[Opening Given records section]

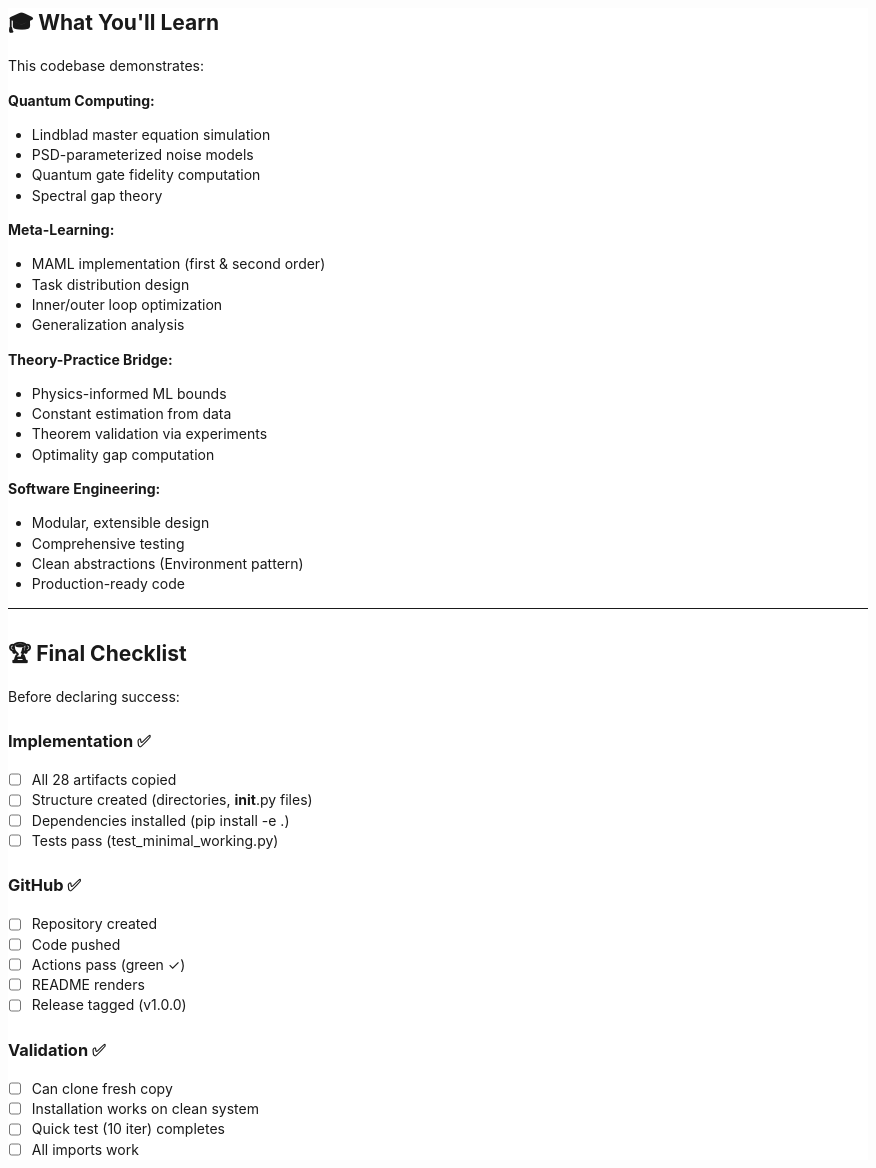 ## 🎓 What You'll Learn

This codebase demonstrates:

**Quantum Computing:**
- Lindblad master equation simulation
- PSD-parameterized noise models
- Quantum gate fidelity computation
- Spectral gap theory

**Meta-Learning:**
- MAML implementation (first & second order)
- Task distribution design
- Inner/outer loop optimization
- Generalization analysis

**Theory-Practice Bridge:**
- Physics-informed ML bounds
- Constant estimation from data
- Theorem validation via experiments
- Optimality gap computation

**Software Engineering:**
- Modular, extensible design
- Comprehensive testing
- Clean abstractions (Environment pattern)
- Production-ready code

---

## 🏆 Final Checklist

Before declaring success:

### Implementation ✅
- [ ] All 28 artifacts copied
- [ ] Structure created (directories, __init__.py files)
- [ ] Dependencies installed (pip install -e .)
- [ ] Tests pass (test_minimal_working.py)

### GitHub ✅
- [ ] Repository created
- [ ] Code pushed
- [ ] Actions pass (green ✓)
- [ ] README renders
- [ ] Release tagged (v1.0.0)

### Validation ✅
- [ ] Can clone fresh copy
- [ ] Installation works on clean system
- [ ] Quick test (10 iter) completes
- [ ] All imports work
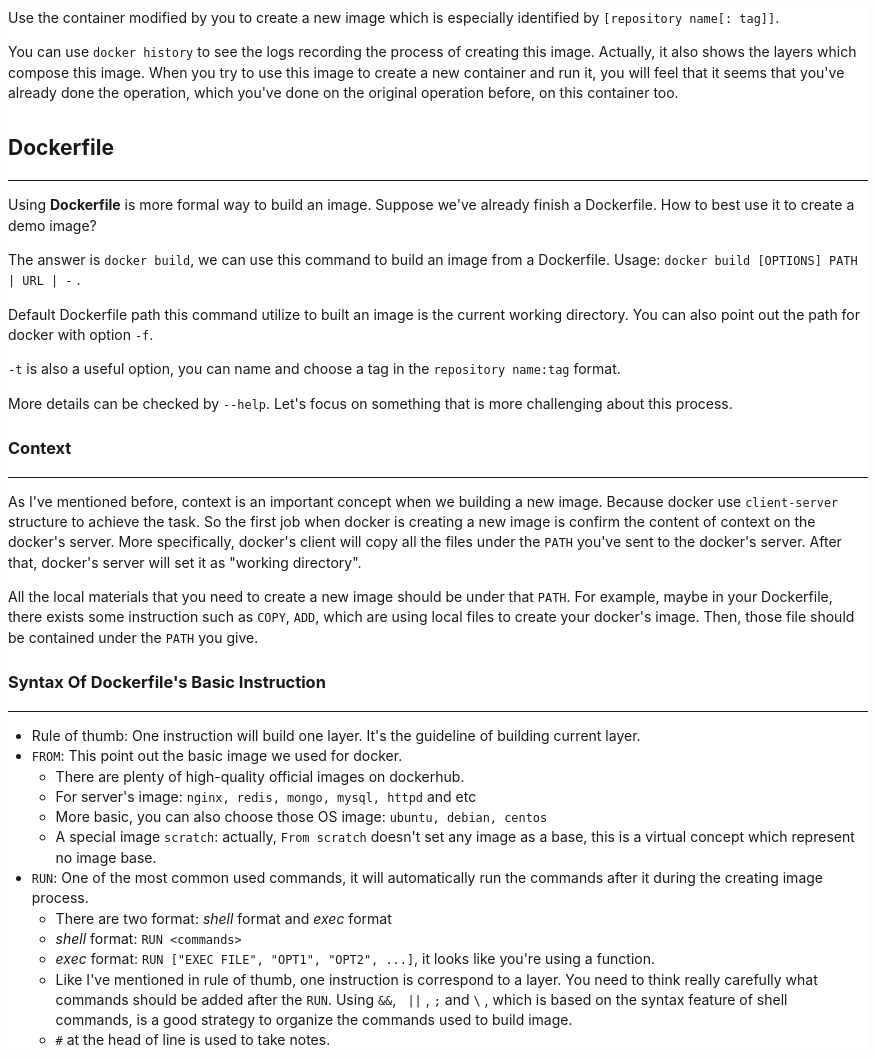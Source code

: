 Use the container modified by you to create a new image which is especially identified by ``[repository name[: tag]]``. 

You can use ``docker history`` to see the logs recording the process of creating this image. Actually, it also shows the layers which compose this image. When you try to use this image to create a new container and run it, you will feel that it seems that you've already done the operation, which you've done on the original operation before, on this container too. 



## Dockerfile

***

Using **Dockerfile** is more formal way to build an image. Suppose we've already finish a Dockerfile. How to best use it to create a demo image?

The answer is ``docker build``, we can use this command to build an image from a Dockerfile. Usage: ``docker build [OPTIONS] PATH | URL | -`` . 

Default Dockerfile path this command utilize to built an image is the current working directory. You can also point out the path for docker with option ``-f``.

``-t`` is also a useful option, you can  name and choose a tag in the ``repository name:tag`` format.

More details can be checked by ``--help``. Let's focus on something that is more challenging about this process. 

### Context

***

As I've mentioned before, context is an important concept when we building a new image. Because docker use ``client-server`` structure to achieve the task. So the first job when docker is creating a new image is confirm the content of context on the docker's server. More specifically, docker's client will copy all the files under the ``PATH`` you've sent to the docker's server. After that, docker's server will set it as "working directory".

All the local materials that you need to create a new image should be under that ``PATH``. For example, maybe in your Dockerfile, there exists some instruction such as ``COPY``, ``ADD``, which are using local files to create your docker's image. Then, those file should be contained under the ``PATH`` you give.



### Syntax Of Dockerfile's  Basic Instruction

***

* Rule of thumb: One instruction will build one layer. It's the guideline of building current layer.
* ``FROM``: This point out the basic image we used for docker.
  * There are plenty of high-quality official images on dockerhub.
  * For server's image: ``nginx, redis, mongo, mysql, httpd`` and etc
  * More basic, you can also choose those OS image: ``ubuntu, debian, centos``
  * A special image ``scratch``: actually, ``From scratch`` doesn't set any image as a base, this is a virtual concept which represent no image base.
* ``RUN``: One of the most common used commands, it will automatically run the commands after it during the creating image process.
  * There are two format: *shell* format and *exec* format
  * *shell* format: ``RUN <commands>``
  * *exec* format: ``RUN ["EXEC FILE", "OPT1", "OPT2", ...]``, it looks like you're using a function.
  * Like I've mentioned in rule of thumb, one instruction is correspond to a layer. You need to think really carefully what commands should be added after the ``RUN``.  Using ``&&``, `` ||`` , ``;`` and ``\`` , which is based on the syntax feature of shell commands, is a good strategy to organize the commands used to build image.
  * ``#`` at the head of line is used to take notes.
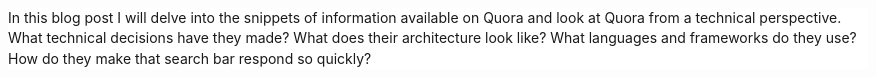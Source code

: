 In this blog post I will delve into the snippets of information available on Quora and look at Quora from a technical perspective. What technical decisions have they made? What does their architecture look like? What languages and frameworks do they use? How do they make that search bar respond so quickly?

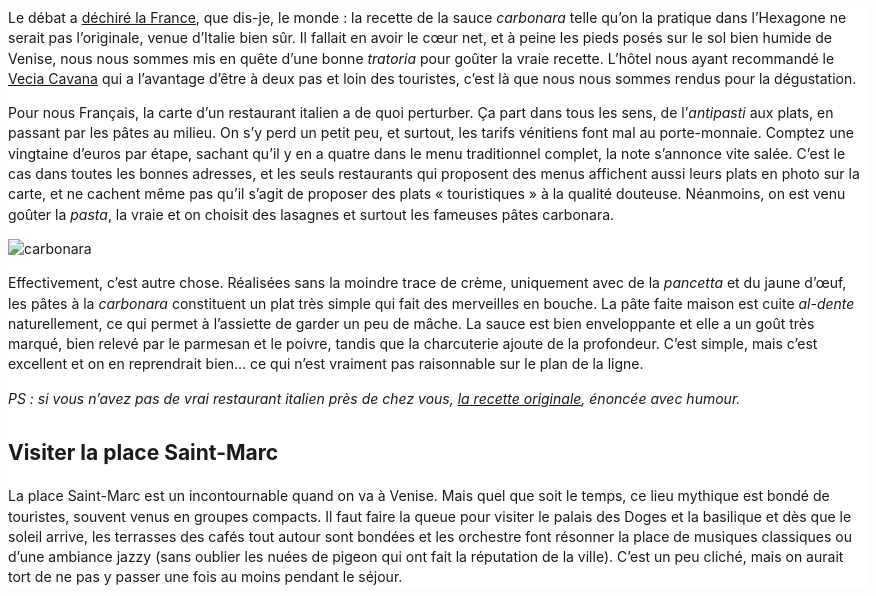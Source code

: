 <p>Le débat a <a href="http://www.20minutes.fr/insolite/1821863-20160407-carbonara-gate-quand-francais-mettent-grain-sel-recette-italienne">déchiré la France</a>, que dis-je, le monde : la recette de la sauce <em>carbonara</em> telle qu&rsquo;on la pratique dans l&rsquo;Hexagone ne serait pas l&rsquo;originale, venue d&rsquo;Italie bien sûr. Il fallait en avoir le cœur net, et à peine les pieds posés sur le sol bien humide de Venise, nous nous sommes mis en quête d&rsquo;une bonne <em>tratoria</em> pour goûter la vraie recette. L&rsquo;hôtel nous ayant recommandé le <a href="http://www.marsillifamiglia.it/base.html?website_selected_language=fra&amp;sezione=cavana">Vecia Cavana</a> qui a l&rsquo;avantage d&rsquo;être à deux pas et loin des touristes, c&rsquo;est là que nous nous sommes rendus pour la dégustation.</p>
<p>Pour nous Français, la carte d&rsquo;un restaurant italien a de quoi perturber. Ça part dans tous les sens, de l&rsquo;<em>antipasti</em> aux plats, en passant par les pâtes au milieu. On s&rsquo;y perd un petit peu, et surtout, les tarifs vénitiens font mal au porte-monnaie. Comptez une vingtaine d&rsquo;euros par étape, sachant qu&rsquo;il y en a quatre dans le menu traditionnel complet, la note s&rsquo;annonce vite salée. C&rsquo;est le cas dans toutes les bonnes adresses, et les seuls restaurants qui proposent des menus affichent aussi leurs plats en photo sur la carte, et ne cachent même pas qu&rsquo;il s&rsquo;agit de proposer des plats « touristiques » à la qualité douteuse. Néanmoins, on est venu goûter la <em>pasta</em>, la vraie et on choisit des lasagnes et surtout les fameuses pâtes carbonara.</p>
<img src="https://voiretmanger.fr/wp-content/2016/05/carbonara.jpg" alt="carbonara" width="2100" height="1400" class="aligncenter size-full wp-image-15898" srcset="https://voiretmanger.fr/wp-content/2016/05/carbonara.jpg 2100w, https://voiretmanger.fr/wp-content/2016/05/carbonara-700x467.jpg 700w, https://voiretmanger.fr/wp-content/2016/05/carbonara-1500x1000.jpg 1500w" sizes="(max-width: 2100px) 100vw, 2100px" />
<p>Effectivement, c&rsquo;est autre chose. Réalisées sans la moindre trace de crème, uniquement avec de la <em>pancetta</em> et du jaune d&rsquo;œuf, les pâtes à la <em>carbonara</em> constituent un plat très simple qui fait des merveilles en bouche. La pâte faite maison est cuite <em>al-dente</em> naturellement, ce qui permet à l&rsquo;assiette de garder un peu de mâche. La sauce est bien enveloppante et elle a un goût très marqué, bien relevé par le parmesan et le poivre, tandis que la charcuterie ajoute de la profondeur. C&rsquo;est simple, mais c&rsquo;est excellent et on en reprendrait bien… ce qui n&rsquo;est vraiment pas raisonnable sur le plan de la ligne.</p>
<p><em>PS : si vous n&rsquo;avez pas de vrai restaurant italien près de chez vous, <a href="http://mangiareridere.fr/2012/07/09/the-carbonara-club/">la recette originale</a>, énoncée avec humour.</em></p>
<h2 id="saintmarc">Visiter la place Saint-Marc</h2>
<p>La place Saint-Marc est un incontournable quand on va à Venise. Mais quel que soit le temps, ce lieu mythique est bondé de touristes, souvent venus en groupes compacts. Il faut faire la queue pour visiter le palais des Doges et la basilique et dès que le soleil arrive, les terrasses des cafés tout autour sont bondées et les orchestre font résonner la place de musiques classiques ou d&rsquo;une ambiance jazzy (sans oublier les nuées de pigeon qui ont fait la réputation de la ville). C&rsquo;est un peu cliché, mais on aurait tort de ne pas y passer une fois au moins pendant le séjour.</p>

[Closing Given records section]

## [Assignment]
Looking back over the data above, restate word for word the lines that begin at the line with "You can use" and end at the line with "Default Dockerfile path", inclusive.

## [Output of the task]
You can use ``docker history`` to see the logs recording the process of creating this image. Actually, it also shows the layers which compose this image. When you try to use this image to create a new container and run it, you will feel that it seems that you've already done the operation, which you've done on the original operation before, on this container too. 



## Dockerfile

***

Using **Dockerfile** is more formal way to build an image. Suppose we've already finish a Dockerfile. How to best use it to create a demo image?

The answer is ``docker build``, we can use this command to build an image from a Dockerfile. Usage: ``docker build [OPTIONS] PATH | URL | -`` . 

Default Dockerfile path this command utilize to built an image is the current working directory. You can also point out the path for docker with option ``-f``.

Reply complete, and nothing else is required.